Per la serie "forse non tutti sanno che": conoscete le origini della celeberrima Guida Michelin? All'inizio era un aiuto per gli automobilisti francesi, una raccolta di indicazioni utili come indirizzi di meccanici, farmacie, stazioni ferroviarie e naturalmente ristoranti. Era il 1900 e l'auto iniziava a fare capolino nella vita degli europei e i fratelli Michelin, già attivi da anni nella produzione di pneumatici, decisero di iniziare una nuova avventura.

Da "semplice" guida si è trasformata in una sorta di bibbia del buon cibo, iniziando ad assegnare stelle per premiare i migliori ristoranti e hotel sul territorio. A 124 anni di distanza le due realtà continuano a viaggiare in parallelo, legate dall'evoluzione della mobilità. 

Rosso e verde 

La Guida Michelin dalla Francia ha poi superato i confini nazionali finendo in 44 differenti Paesi, Italia inclusa, dove è sbarcata nel 1956. Il Bel Paese è poi diventato sempre più importante per il colosso francese, ospitando dal 1963 lo storico stabilimento di Cuneo, diventata la fabbrica di gomme Michelin più grande d’Europa con capacità produttiva di quasi 14 milioni di pneumatici all'anno.
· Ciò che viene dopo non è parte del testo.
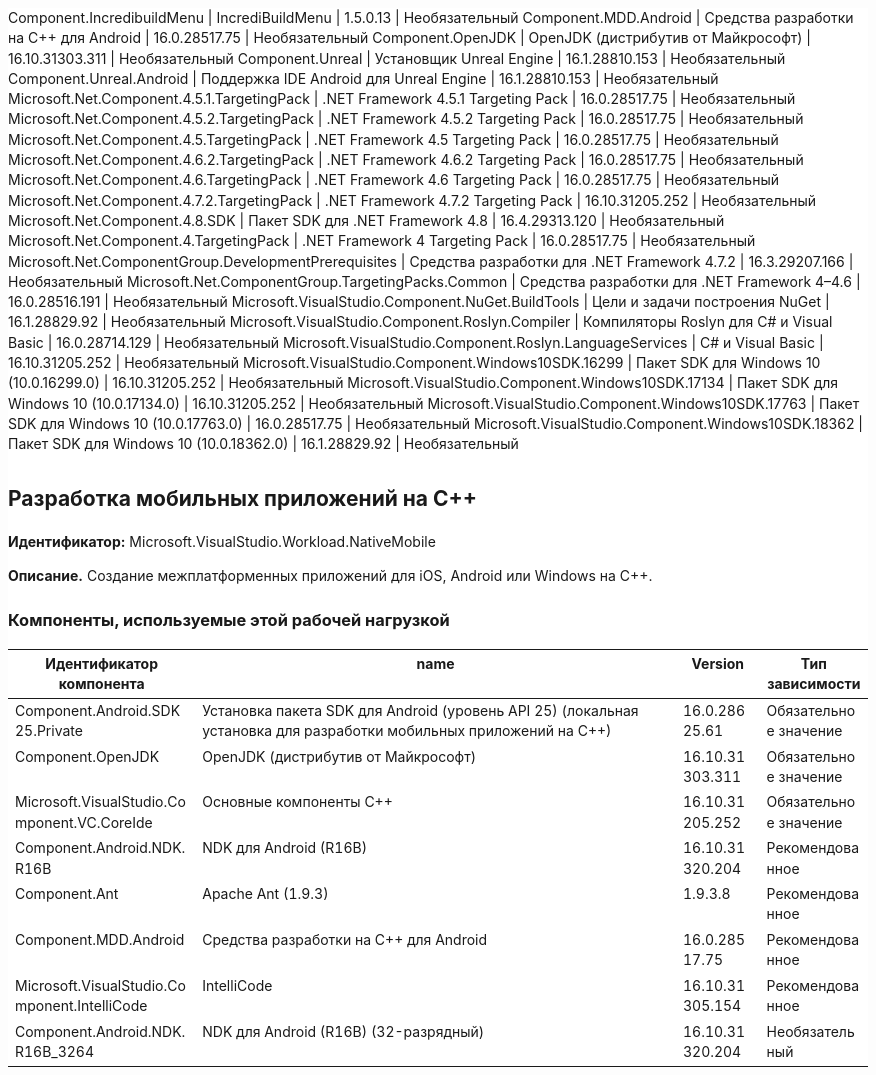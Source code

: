 Component.IncredibuildMenu | IncrediBuildMenu | 1.5.0.13 | Необязательный
Component.MDD.Android | Средства разработки на C++ для Android | 16.0.28517.75 | Необязательный
Component.OpenJDK | OpenJDK (дистрибутив от Майкрософт) | 16.10.31303.311 | Необязательный
Component.Unreal | Установщик Unreal Engine | 16.1.28810.153 | Необязательный
Component.Unreal.Android | Поддержка IDE Android для Unreal Engine | 16.1.28810.153 | Необязательный
Microsoft.Net.Component.4.5.1.TargetingPack | .NET Framework 4.5.1 Targeting Pack | 16.0.28517.75 | Необязательный
Microsoft.Net.Component.4.5.2.TargetingPack | .NET Framework 4.5.2 Targeting Pack | 16.0.28517.75 | Необязательный
Microsoft.Net.Component.4.5.TargetingPack | .NET Framework 4.5 Targeting Pack | 16.0.28517.75 | Необязательный
Microsoft.Net.Component.4.6.2.TargetingPack | .NET Framework 4.6.2 Targeting Pack | 16.0.28517.75 | Необязательный
Microsoft.Net.Component.4.6.TargetingPack | .NET Framework 4.6 Targeting Pack | 16.0.28517.75 | Необязательный
Microsoft.Net.Component.4.7.2.TargetingPack | .NET Framework 4.7.2 Targeting Pack | 16.10.31205.252 | Необязательный
Microsoft.Net.Component.4.8.SDK | Пакет SDK для .NET Framework 4.8 | 16.4.29313.120 | Необязательный
Microsoft.Net.Component.4.TargetingPack | .NET Framework 4 Targeting Pack | 16.0.28517.75 | Необязательный
Microsoft.Net.ComponentGroup.DevelopmentPrerequisites | Средства разработки для .NET Framework 4.7.2 | 16.3.29207.166 | Необязательный
Microsoft.Net.ComponentGroup.TargetingPacks.Common | Средства разработки для .NET Framework 4–4.6 | 16.0.28516.191 | Необязательный
Microsoft.VisualStudio.Component.NuGet.BuildTools | Цели и задачи построения NuGet | 16.1.28829.92 | Необязательный
Microsoft.VisualStudio.Component.Roslyn.Compiler | Компиляторы Roslyn для C# и Visual Basic | 16.0.28714.129 | Необязательный
Microsoft.VisualStudio.Component.Roslyn.LanguageServices | C# и Visual Basic | 16.10.31205.252 | Необязательный
Microsoft.VisualStudio.Component.Windows10SDK.16299 | Пакет SDK для Windows 10 (10.0.16299.0) | 16.10.31205.252 | Необязательный
Microsoft.VisualStudio.Component.Windows10SDK.17134 | Пакет SDK для Windows 10 (10.0.17134.0) | 16.10.31205.252 | Необязательный
Microsoft.VisualStudio.Component.Windows10SDK.17763 | Пакет SDK для Windows 10 (10.0.17763.0) | 16.0.28517.75 | Необязательный
Microsoft.VisualStudio.Component.Windows10SDK.18362 | Пакет SDK для Windows 10 (10.0.18362.0) | 16.1.28829.92 | Необязательный

## <a name="mobile-development-with-c"></a>Разработка мобильных приложений на C++

**Идентификатор:** Microsoft.VisualStudio.Workload.NativeMobile

**Описание.** Создание межплатформенных приложений для iOS, Android или Windows на С++.

### <a name="components-included-by-this-workload"></a>Компоненты, используемые этой рабочей нагрузкой

Идентификатор компонента | name | Version | Тип зависимости
--- | --- | --- | ---
Component.Android.SDK25.Private | Установка пакета SDK для Android (уровень API 25) (локальная установка для разработки мобильных приложений на C++) | 16.0.28625.61 | Обязательное значение
Component.OpenJDK | OpenJDK (дистрибутив от Майкрософт) | 16.10.31303.311 | Обязательное значение
Microsoft.VisualStudio.Component.VC.CoreIde | Основные компоненты C++ | 16.10.31205.252 | Обязательное значение
Component.Android.NDK.R16B | NDK для Android (R16B) | 16.10.31320.204 | Рекомендованное
Component.Ant | Apache Ant (1.9.3) | 1.9.3.8 | Рекомендованное
Component.MDD.Android | Средства разработки на C++ для Android | 16.0.28517.75 | Рекомендованное
Microsoft.VisualStudio.Component.IntelliCode | IntelliCode | 16.10.31305.154 | Рекомендованное
Component.Android.NDK.R16B_3264 | NDK для Android (R16B) (32-разрядный) | 16.10.31320.204 | Необязательный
Foto - La fabbrica di gomme più grande in Italia - Michelin Cuneo

Lo stabilimento Michelin di Cuneo

Italia patria del buon cibo (sono 395 le stelle Michelin assegnate ai ristoranti lungo lo Stivale) e delle gomme, che dopo aver celebrato i 60 anni dello stabilimento piemontese di appresta a festeggiare un altro importante anniversario. Quello della Guida in italiano.
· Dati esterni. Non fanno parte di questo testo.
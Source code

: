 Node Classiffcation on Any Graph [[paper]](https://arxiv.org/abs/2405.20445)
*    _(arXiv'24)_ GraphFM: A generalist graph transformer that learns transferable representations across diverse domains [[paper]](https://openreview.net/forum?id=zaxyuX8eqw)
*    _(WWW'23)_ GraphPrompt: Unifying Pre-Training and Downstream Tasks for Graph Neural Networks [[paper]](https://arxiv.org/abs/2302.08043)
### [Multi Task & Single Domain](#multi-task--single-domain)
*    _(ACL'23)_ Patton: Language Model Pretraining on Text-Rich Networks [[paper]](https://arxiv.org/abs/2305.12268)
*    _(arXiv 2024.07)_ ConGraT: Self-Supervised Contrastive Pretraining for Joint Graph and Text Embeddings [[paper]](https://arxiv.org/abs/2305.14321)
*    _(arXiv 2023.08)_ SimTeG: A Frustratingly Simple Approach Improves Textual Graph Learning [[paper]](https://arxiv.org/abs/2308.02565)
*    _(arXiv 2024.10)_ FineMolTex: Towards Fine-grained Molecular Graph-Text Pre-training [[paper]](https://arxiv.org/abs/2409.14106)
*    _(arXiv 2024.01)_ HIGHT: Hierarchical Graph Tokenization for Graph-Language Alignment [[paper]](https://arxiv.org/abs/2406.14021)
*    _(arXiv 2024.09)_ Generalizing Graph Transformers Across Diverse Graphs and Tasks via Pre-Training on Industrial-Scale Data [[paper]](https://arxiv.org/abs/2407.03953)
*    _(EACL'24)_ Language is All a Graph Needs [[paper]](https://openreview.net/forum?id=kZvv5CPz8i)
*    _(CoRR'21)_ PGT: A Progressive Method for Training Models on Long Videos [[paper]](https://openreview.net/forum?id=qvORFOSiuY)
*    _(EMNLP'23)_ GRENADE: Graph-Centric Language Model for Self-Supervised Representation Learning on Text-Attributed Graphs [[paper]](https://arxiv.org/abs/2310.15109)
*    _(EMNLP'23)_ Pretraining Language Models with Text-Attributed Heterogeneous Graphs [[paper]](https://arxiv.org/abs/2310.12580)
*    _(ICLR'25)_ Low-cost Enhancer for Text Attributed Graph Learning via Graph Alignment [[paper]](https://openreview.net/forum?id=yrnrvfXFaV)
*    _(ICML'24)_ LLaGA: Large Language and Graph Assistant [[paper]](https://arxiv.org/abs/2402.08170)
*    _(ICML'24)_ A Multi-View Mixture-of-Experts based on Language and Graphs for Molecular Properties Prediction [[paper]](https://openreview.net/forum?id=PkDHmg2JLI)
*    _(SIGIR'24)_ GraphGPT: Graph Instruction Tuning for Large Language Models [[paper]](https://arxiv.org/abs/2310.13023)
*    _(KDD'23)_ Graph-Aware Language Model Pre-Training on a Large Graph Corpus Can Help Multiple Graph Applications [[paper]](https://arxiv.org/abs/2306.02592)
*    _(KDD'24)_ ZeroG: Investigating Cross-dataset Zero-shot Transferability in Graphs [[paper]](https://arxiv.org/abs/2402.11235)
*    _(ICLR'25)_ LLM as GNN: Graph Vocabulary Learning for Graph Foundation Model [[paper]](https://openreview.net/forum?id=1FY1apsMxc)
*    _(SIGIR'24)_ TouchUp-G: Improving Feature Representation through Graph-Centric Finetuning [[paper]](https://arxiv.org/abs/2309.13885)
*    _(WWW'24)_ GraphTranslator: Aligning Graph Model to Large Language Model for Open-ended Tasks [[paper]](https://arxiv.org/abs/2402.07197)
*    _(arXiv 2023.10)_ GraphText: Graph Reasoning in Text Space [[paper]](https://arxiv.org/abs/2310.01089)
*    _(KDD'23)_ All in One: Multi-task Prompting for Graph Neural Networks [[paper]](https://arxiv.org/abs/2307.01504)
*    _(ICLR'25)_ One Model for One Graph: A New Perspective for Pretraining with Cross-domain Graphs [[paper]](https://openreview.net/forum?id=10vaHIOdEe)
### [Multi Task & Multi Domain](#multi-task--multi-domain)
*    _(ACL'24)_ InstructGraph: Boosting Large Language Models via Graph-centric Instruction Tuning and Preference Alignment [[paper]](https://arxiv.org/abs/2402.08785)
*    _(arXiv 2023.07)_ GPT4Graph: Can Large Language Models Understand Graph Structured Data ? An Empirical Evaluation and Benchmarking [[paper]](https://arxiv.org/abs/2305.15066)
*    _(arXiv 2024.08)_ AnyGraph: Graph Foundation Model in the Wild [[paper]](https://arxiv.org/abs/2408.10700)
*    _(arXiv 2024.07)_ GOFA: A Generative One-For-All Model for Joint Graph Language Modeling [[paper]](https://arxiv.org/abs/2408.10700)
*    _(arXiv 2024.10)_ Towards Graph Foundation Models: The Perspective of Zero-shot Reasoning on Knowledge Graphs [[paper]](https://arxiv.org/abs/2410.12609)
Quella del 2025 infatti sarà l'edizione numero 70 della Guida Michelin italiana, evolutasi nel corso degli anni arrivando ad assegnare, a partire dal 2020, anche la stella verde. Un riconoscimento per i ristoranti maggiormente attenti al tema della sostenibilità, dalla ricerca delle materie prime alla riduzione dell'impatto energetico, fino all'offerta di stazioni di ricarica per auto elettriche. 
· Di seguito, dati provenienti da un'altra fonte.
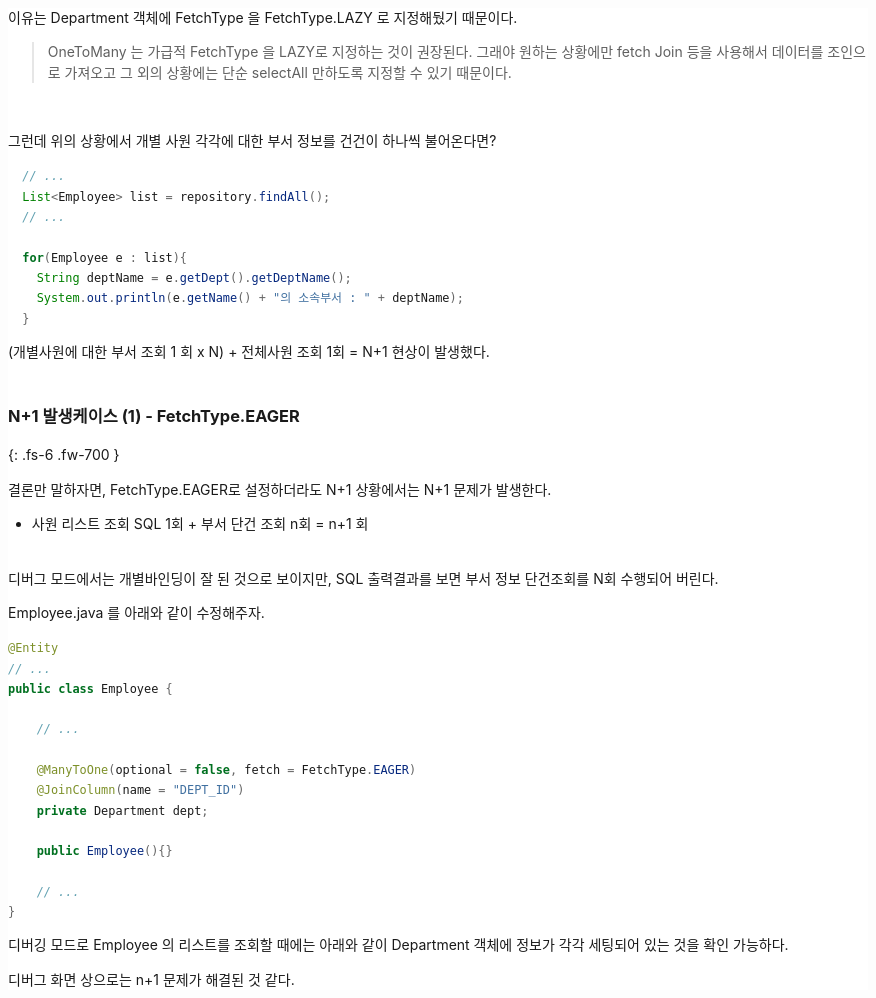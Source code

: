 이유는 Department 객체에 FetchType 을 FetchType.LAZY 로 지정해뒀기 때문이다. 

> OneToMany 는 가급적 FetchType 을 LAZY로 지정하는 것이 권장된다. 그래야 원하는 상황에만 fetch Join 등을 사용해서 데이터를 조인으로 가져오고 그 외의 상황에는 단순 selectAll 만하도록 지정할 수 있기 때문이다.
<br>

그런데 위의 상황에서 개별 사원 각각에 대한 부서 정보를 건건이 하나씩 불어온다면?
```java
  // ...
  List<Employee> list = repository.findAll();
  // ...

  for(Employee e : list){
    String deptName = e.getDept().getDeptName();
    System.out.println(e.getName() + "의 소속부서 : " + deptName);
  }
```

(개별사원에 대한 부서 조회 1 회 x N) + 전체사원 조회 1회 = N+1 현상이 발생했다.
<br>
<br>

### N+1 발생케이스 (1) - FetchType.EAGER
{: .fs-6 .fw-700 }

결론만 말하자면, FetchType.EAGER로 설정하더라도 N+1 상황에서는 N+1 문제가 발생한다.
<br>
- 사원 리스트 조회 SQL 1회 + 부서 단건 조회 n회 = n+1 회

<br>
디버그 모드에서는 개별바인딩이 잘 된 것으로 보이지만, SQL 출력결과를 보면 부서 정보 단건조회를 N회 수행되어 버린다.
<br>

Employee.java 를 아래와 같이 수정해주자.
```java
@Entity
// ...
public class Employee {

	// ...

    @ManyToOne(optional = false, fetch = FetchType.EAGER)
    @JoinColumn(name = "DEPT_ID")
    private Department dept;

    public Employee(){}

	// ...
}
```

디버깅 모드로 Employee 의 리스트를 조회할 때에는 아래와 같이 Department 객체에 정보가 각각 세팅되어 있는 것을 확인 가능하다. <br>

디버그 화면 상으로는 n+1 문제가 해결된 것 같다.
La Guida Michelin italiana del 1956

Evoluzione che naturalmente è presente anche quando si parla di pneumatici, dalla fabbricazione allo smaltimento. L'obiettivo di Michelin è quello di azzerare le proprie emissioni di CO2 entro il 2050, dimezzandole rispetto al 2010 entro il 2030. Obiettivi che gli stabilimenti italiani potrebbero raggiungere prima del previsto. 

Le novità

Parlando di prodotto il 2024 vedrà l'arrivo di 10 nuovi pneumatici Michelin: uno per auto, tre per moto e sei per le biciclette, segmento questo nel quale l'azienda è sempre più presente, grazie anche al "boom" della pedalata assistita.

Pneumatici Michelin senza aria

Michelin Uptis

L'anno della grande rivoluzione sarà però il 2025 quando potrebbero arrivare su strada i primi modelli airless (i Michelin Uptis) per auto, già utilizzati da DHL in Giappone i dalle poste francesi.